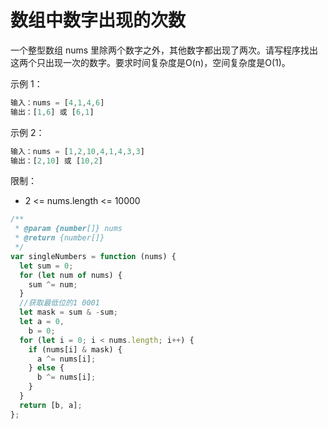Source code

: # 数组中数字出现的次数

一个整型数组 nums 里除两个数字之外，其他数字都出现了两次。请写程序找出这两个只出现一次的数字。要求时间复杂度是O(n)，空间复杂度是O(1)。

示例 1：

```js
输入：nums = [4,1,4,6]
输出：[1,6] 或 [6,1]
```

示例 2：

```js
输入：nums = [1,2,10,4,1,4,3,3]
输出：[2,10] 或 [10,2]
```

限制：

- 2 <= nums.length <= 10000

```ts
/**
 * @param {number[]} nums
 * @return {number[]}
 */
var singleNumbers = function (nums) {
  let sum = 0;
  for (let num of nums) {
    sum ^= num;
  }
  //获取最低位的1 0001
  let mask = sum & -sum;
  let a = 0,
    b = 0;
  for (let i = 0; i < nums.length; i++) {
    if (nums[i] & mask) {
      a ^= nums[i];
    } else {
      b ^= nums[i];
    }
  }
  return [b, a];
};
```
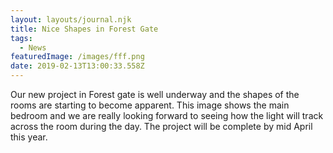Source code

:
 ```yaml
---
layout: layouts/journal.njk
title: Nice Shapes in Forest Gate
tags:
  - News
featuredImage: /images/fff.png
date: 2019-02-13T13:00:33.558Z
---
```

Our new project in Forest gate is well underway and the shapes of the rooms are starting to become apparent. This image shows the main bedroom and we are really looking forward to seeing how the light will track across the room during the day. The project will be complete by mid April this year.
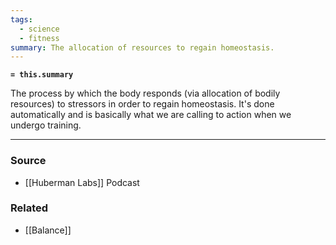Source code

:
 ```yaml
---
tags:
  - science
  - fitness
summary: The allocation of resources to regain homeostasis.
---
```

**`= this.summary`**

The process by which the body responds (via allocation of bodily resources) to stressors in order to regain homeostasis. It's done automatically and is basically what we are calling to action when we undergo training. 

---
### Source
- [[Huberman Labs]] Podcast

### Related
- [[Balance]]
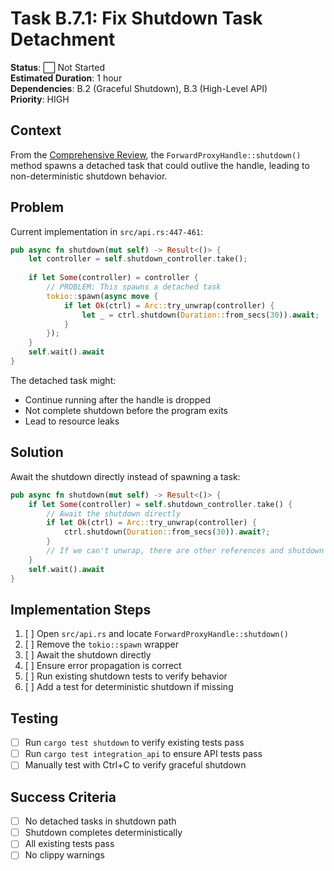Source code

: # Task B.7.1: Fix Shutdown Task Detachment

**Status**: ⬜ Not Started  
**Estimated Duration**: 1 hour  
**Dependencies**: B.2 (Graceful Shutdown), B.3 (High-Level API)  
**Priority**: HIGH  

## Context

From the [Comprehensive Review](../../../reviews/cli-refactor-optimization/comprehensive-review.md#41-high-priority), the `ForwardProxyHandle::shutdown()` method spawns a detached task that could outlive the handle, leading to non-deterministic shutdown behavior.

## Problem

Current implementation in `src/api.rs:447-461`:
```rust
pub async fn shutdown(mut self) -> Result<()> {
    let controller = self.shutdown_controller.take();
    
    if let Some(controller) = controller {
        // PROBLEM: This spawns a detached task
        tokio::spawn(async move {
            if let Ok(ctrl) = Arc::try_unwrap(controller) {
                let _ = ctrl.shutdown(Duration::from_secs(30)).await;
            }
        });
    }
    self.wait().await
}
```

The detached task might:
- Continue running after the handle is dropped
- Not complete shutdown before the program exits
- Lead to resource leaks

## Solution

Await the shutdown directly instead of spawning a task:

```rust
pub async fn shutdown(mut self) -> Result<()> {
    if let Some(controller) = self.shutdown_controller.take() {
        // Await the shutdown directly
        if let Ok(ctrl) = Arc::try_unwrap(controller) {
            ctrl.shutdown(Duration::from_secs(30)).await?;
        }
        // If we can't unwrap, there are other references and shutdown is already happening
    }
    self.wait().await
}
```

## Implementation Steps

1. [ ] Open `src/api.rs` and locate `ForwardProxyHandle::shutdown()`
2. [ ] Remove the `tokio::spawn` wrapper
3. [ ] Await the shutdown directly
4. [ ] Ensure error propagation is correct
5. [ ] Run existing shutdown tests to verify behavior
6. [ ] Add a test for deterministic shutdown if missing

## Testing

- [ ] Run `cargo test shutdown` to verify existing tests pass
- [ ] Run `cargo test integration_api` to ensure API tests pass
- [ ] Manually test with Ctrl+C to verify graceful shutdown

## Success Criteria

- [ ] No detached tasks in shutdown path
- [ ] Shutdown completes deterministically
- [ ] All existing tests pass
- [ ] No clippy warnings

Aim of the exercise: Whichever lines of the material hold the word "cargo", find and copy them.

Answer section:
- [ ] Run `cargo test shutdown` to verify existing tests pass
- [ ] Run `cargo test integration_api` to ensure API tests pass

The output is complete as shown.